Kinetic Model of Large-amplitude Oscillations in Neutron Star Pair Cascades

Electron-positron pair cascades developed in the extreme electromagnetic fields of neutron star polar caps are considered a key source of magnetospheric plasma in these objects. We use a simplified model that maps the quantum electrodynamics processes governing pair cascades to analytically and numerically model these cascades, and show that large-amplitude oscillations of the electric field are inductively driven by the resulting plasma. A plasma instability arises in these oscillations, and particles accelerated in growing electric field perturbations can drive secondary pair bursts that damp the large-amplitude oscillations. An analytical model is proposed to describe this interplay between the pair production and kinetic collective plasma processes. All analytical results are shown to be in excellent agreement with particle-in-cell simulations.

Automated summary

Electron-positron pair cascades in extreme electromagnetic fields of neutron star polar caps are a key source of magnetospheric plasma.
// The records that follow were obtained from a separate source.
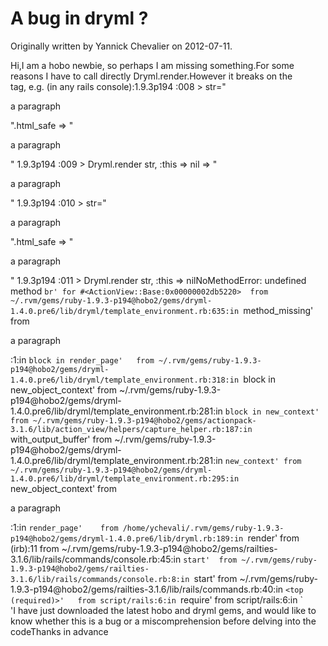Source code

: # A bug in dryml ?

Originally written by Yannick Chevalier on 2012-07-11.

Hi,I am a hobo newbie, so perhaps I am missing something.For some reasons I have to call directly Dryml.render.However it breaks on the <br> tag, e.g. (in any rails console):1.9.3p194 :008 > str="<p>a paragraph</p>".html_safe => "<p>a paragraph</p>" 1.9.3p194 :009 > Dryml.render str, :this => nil => "<p>a paragraph</p>" 1.9.3p194 :010 > str="<br /><p>a paragraph</p>".html_safe => "<br /><p>a paragraph</p>" 1.9.3p194 :011 > Dryml.render str, :this => nilNoMethodError: undefined method `br' for #<ActionView::Base:0x00000002db5220>	from ~/.rvm/gems/ruby-1.9.3-p194@hobo2/gems/dryml-1.4.0.pre6/lib/dryml/template_environment.rb:635:in `method_missing'	from <br /><p>a paragraph</p>:1:in `block in render_page'	from ~/.rvm/gems/ruby-1.9.3-p194@hobo2/gems/dryml-1.4.0.pre6/lib/dryml/template_environment.rb:318:in `block in new_object_context'	from ~/.rvm/gems/ruby-1.9.3-p194@hobo2/gems/dryml-1.4.0.pre6/lib/dryml/template_environment.rb:281:in `block in new_context'	from ~/.rvm/gems/ruby-1.9.3-p194@hobo2/gems/actionpack-3.1.6/lib/action_view/helpers/capture_helper.rb:187:in `with_output_buffer'	from ~/.rvm/gems/ruby-1.9.3-p194@hobo2/gems/dryml-1.4.0.pre6/lib/dryml/template_environment.rb:281:in `new_context'	from ~/.rvm/gems/ruby-1.9.3-p194@hobo2/gems/dryml-1.4.0.pre6/lib/dryml/template_environment.rb:295:in `new_object_context'	from <br /><p>a paragraph</p>:1:in `render_page'	from /home/ychevali/.rvm/gems/ruby-1.9.3-p194@hobo2/gems/dryml-1.4.0.pre6/lib/dryml.rb:189:in `render'	from (irb):11	from ~/.rvm/gems/ruby-1.9.3-p194@hobo2/gems/railties-3.1.6/lib/rails/commands/console.rb:45:in `start'	from ~/.rvm/gems/ruby-1.9.3-p194@hobo2/gems/railties-3.1.6/lib/rails/commands/console.rb:8:in `start'	from ~/.rvm/gems/ruby-1.9.3-p194@hobo2/gems/railties-3.1.6/lib/rails/commands.rb:40:in `<top (required)>'	from script/rails:6:in `require'	from script/rails:6:in `<main>'I have just downloaded the latest hobo and dryml gems, and would like to know whether this is a bug or a miscomprehension before delving into the codeThanks in advance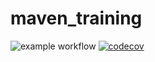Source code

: # maven_training
![example workflow](https://github.com/NathanPo/maven_training/actions/workflows/build.yml/badge.svg)
[![codecov](https://codecov.io/gh/NathanPo/maven_training/branch/main/graph/badge.svg?token=LG6LG2BVEQ)](https://codecov.io/gh/NathanPo/maven_training)
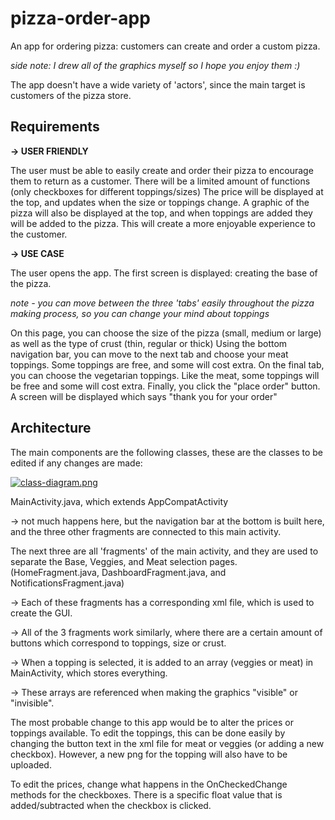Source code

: # pizza-order-app

An app for ordering pizza: customers can create and order a custom pizza.

*side note: I drew all of the graphics myself so I hope you enjoy them :)*

The app doesn't have a wide variety of 'actors', since the main target is customers of the pizza store.

## Requirements

**-> USER FRIENDLY**

The user must be able to easily create and order their pizza to encourage them to return as a customer.
There will be a limited amount of functions (only checkboxes for different toppings/sizes)
The price will be displayed at the top, and updates when the size or toppings change.
A graphic of the pizza will also be displayed at the top, and when toppings are added they will be added to the pizza.
This will create a more enjoyable experience to the customer.

**-> USE CASE**

The user opens the app. The first screen is displayed: creating the base of the pizza.

*note - you can move between the three 'tabs' easily throughout the pizza making process, so you can change your mind about toppings*

On this page, you can choose the size of the pizza (small, medium or large) as well as the type of crust (thin, regular or thick)
Using the bottom navigation bar, you can move to the next tab and choose your meat toppings. Some toppings are free, and some will cost extra.
On the final tab, you can choose the vegetarian toppings. Like the meat, some toppings will be free and some will cost extra.
Finally, you click the "place order" button. A screen will be displayed which says "thank you for your order"

## Architecture

The main components are the following classes, these are the classes to be edited if any changes are made:

[![class-diagram.png](https://i.postimg.cc/0ynfbD5J/class-diagram.png)](https://postimg.cc/QFB5zBTX)

MainActivity.java, which extends AppCompatActivity

-> not much happens here, but the navigation bar at the bottom is built here, and the three other fragments are connected to this main activity.


The next three are all 'fragments' of the main activity, and they are used to separate the Base, Veggies, and Meat selection pages.
(HomeFragment.java, DashboardFragment.java, and NotificationsFragment.java)

-> Each of these fragments has a corresponding xml file, which is used to create the GUI.

-> All of the 3 fragments work similarly, where there are a certain amount of buttons which correspond to toppings, size or crust. 

-> When a topping is selected, it is added to an array (veggies or meat) in MainActivity, which stores everything. 

-> These arrays are referenced when making the graphics "visible" or "invisible". 

The most probable change to this app would be to alter the prices or toppings available. To edit the toppings, this can be done easily by changing the button text in the xml file for meat or veggies (or adding a new checkbox). However, a new png for the topping will also have to be uploaded.

To edit the prices, change what happens in the OnCheckedChange methods for the checkboxes. There is a specific float value that is added/subtracted when the checkbox is clicked. 
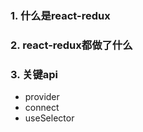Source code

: ### 1. 什么是react-redux

### 2. react-redux都做了什么

### 3. 关键api
  - provider
  - connect
  - useSelector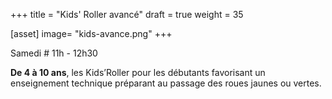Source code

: +++
title = "Kids' Roller avancé"
draft = true
weight = 35

[asset]
  image= "kids-avance.png"
+++

Samedi # 11h - 12h30

__De 4 à 10 ans__, les Kids’Roller pour les débutants favorisant un enseignement technique préparant au passage des roues jaunes ou vertes. 

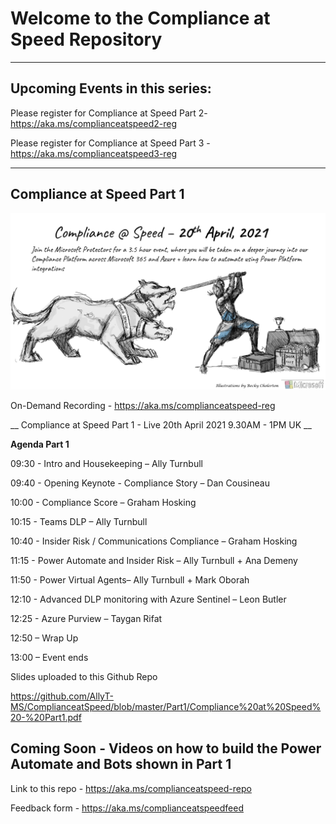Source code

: # Welcome to the Compliance at Speed Repository
----------------------------------------------------------------------------------------------------

## Upcoming Events in this series:

Please register for Compliance at Speed Part 2- https://aka.ms/complianceatspeed2-reg

Please register for Compliance at Speed Part 3 - https://aka.ms/complianceatspeed3-reg

------------------------------------------------------------------------------------------------------------------

## Compliance at Speed Part 1 

![image](https://github.com/AllyT-MS/ComplianceatSpeed/blob/master/Part1/Part1.png)

On-Demand Recording - https://aka.ms/complianceatspeed-reg 

__ Compliance at Speed Part 1 - Live 20th April 2021 9.30AM - 1PM UK __

**Agenda Part 1**

09:30 - Intro and Housekeeping – Ally Turnbull

09:40 - Opening Keynote - Compliance Story – Dan Cousineau 

10:00 - Compliance Score – Graham Hosking

10:15 - Teams DLP – Ally Turnbull 

10:40 - Insider Risk / Communications Compliance – Graham Hosking

11:15 - Power Automate and Insider Risk – Ally Turnbull + Ana Demeny 

11:50 - Power Virtual Agents– Ally Turnbull + Mark Oborah 

12:10 - Advanced DLP monitoring with Azure Sentinel – Leon Butler 

12:25 - Azure Purview – Taygan Rifat 

12:50 – Wrap Up

13:00 – Event ends

Slides uploaded to this Github Repo

https://github.com/AllyT-MS/ComplianceatSpeed/blob/master/Part1/Compliance%20at%20Speed%20-%20Part1.pdf

Coming Soon - Videos on how to build the Power Automate and Bots shown in Part 1
----------------------------------------------------------------------------------------------------


Link to this repo - https://aka.ms/complianceatspeed-repo

Feedback form - https://aka.ms/complianceatspeedfeed









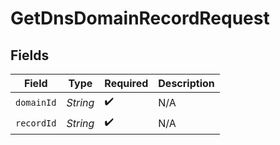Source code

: # GetDnsDomainRecordRequest


## Fields

| Field              | Type               | Required           | Description        |
| ------------------ | ------------------ | ------------------ | ------------------ |
| `domainId`         | *String*           | :heavy_check_mark: | N/A                |
| `recordId`         | *String*           | :heavy_check_mark: | N/A                |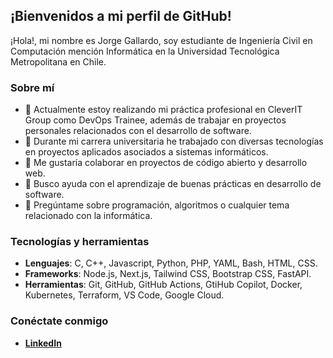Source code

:## ¡Bienvenidos a mi perfil de GitHub!

¡Hola!, mi nombre es Jorge Gallardo, soy estudiante de Ingeniería Civil en Computación mención Informática en la Universidad Tecnológica Metropolitana en Chile.

### Sobre mí

- 🔭 Actualmente estoy realizando mi práctica profesional en CleverIT Group como DevOps Trainee, además de trabajar en proyectos personales relacionados con el desarrollo de software.
- 🌱 Durante mi carrera universitaria he trabajado con diversas tecnologías en proyectos aplicados asociados a sistemas informáticos.
- 👯 Me gustaría colaborar en proyectos de código abierto y desarrollo web.
- 🤔 Busco ayuda con el aprendizaje de buenas prácticas en desarrollo de software.
- 💬 Pregúntame sobre programación, algoritmos o cualquier tema relacionado con la informática.

### Tecnologías y herramientas

- **Lenguajes**: C, C++, Javascript, Python, PHP, YAML, Bash, HTML, CSS.
- **Frameworks**: Node.js, Next.js, Tailwind CSS, Bootstrap CSS, FastAPI.
- **Herramientas**: Git, GitHub, GitHub Actions, GtiHub Copilot, Docker, Kubernetes, Terraform, VS Code, Google Cloud.

### Conéctate conmigo

- [**LinkedIn**](https://www.linkedin.com/in/jorge-luis-gallardo-contreras-54532b15b)
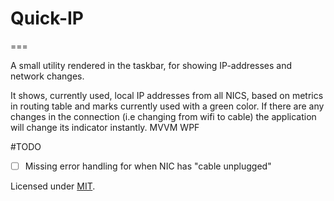 # Quick-IP
===

A small utility rendered in the taskbar, for showing IP-addresses and network changes.

It shows, currently used, local IP addresses from all NICS, based on metrics in routing table and marks currently used with a green color.
If there are any changes in the connection (i.e changing from wifi to cable) the application will change its indicator instantly.
MVVM WPF

#TODO
- [ ] Missing error handling for when NIC has "cable unplugged"

Licensed under [MIT](LICENSE).



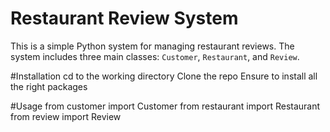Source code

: # Restaurant Review System

This is a simple Python system for managing restaurant reviews. 
The system includes three main classes: `Customer`, `Restaurant`, and `Review`.

#Installation
cd to the working directory
Clone the repo
Ensure to install all the right packages

#Usage
from customer import Customer
from restaurant import Restaurant
from review import Review

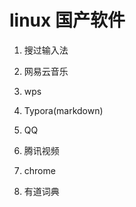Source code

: # linux 国产软件

1. 搜过输入法

2. 网易云音乐

3. wps

4. Typora(markdown)

5. QQ

6. 腾讯视频

7. chrome

8. 有道词典

   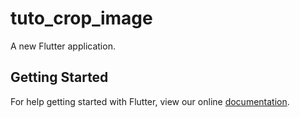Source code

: # tuto_crop_image

A new Flutter application.

## Getting Started

For help getting started with Flutter, view our online
[documentation](https://flutter.io/).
A simplified model is used to analytically and numerically study these cascades, showing that large-amplitude electric field oscillations are inductively driven by the resulting plasma. Plasma instabilities arising in these oscillations lead to accelerated particles driving secondary pair bursts that dampen the large-amplitude oscillations. An analytical model describing the interplay between pair production and kinetic collective plasma processes is proposed, with results in excellent agreement with particle-in-cell simulations.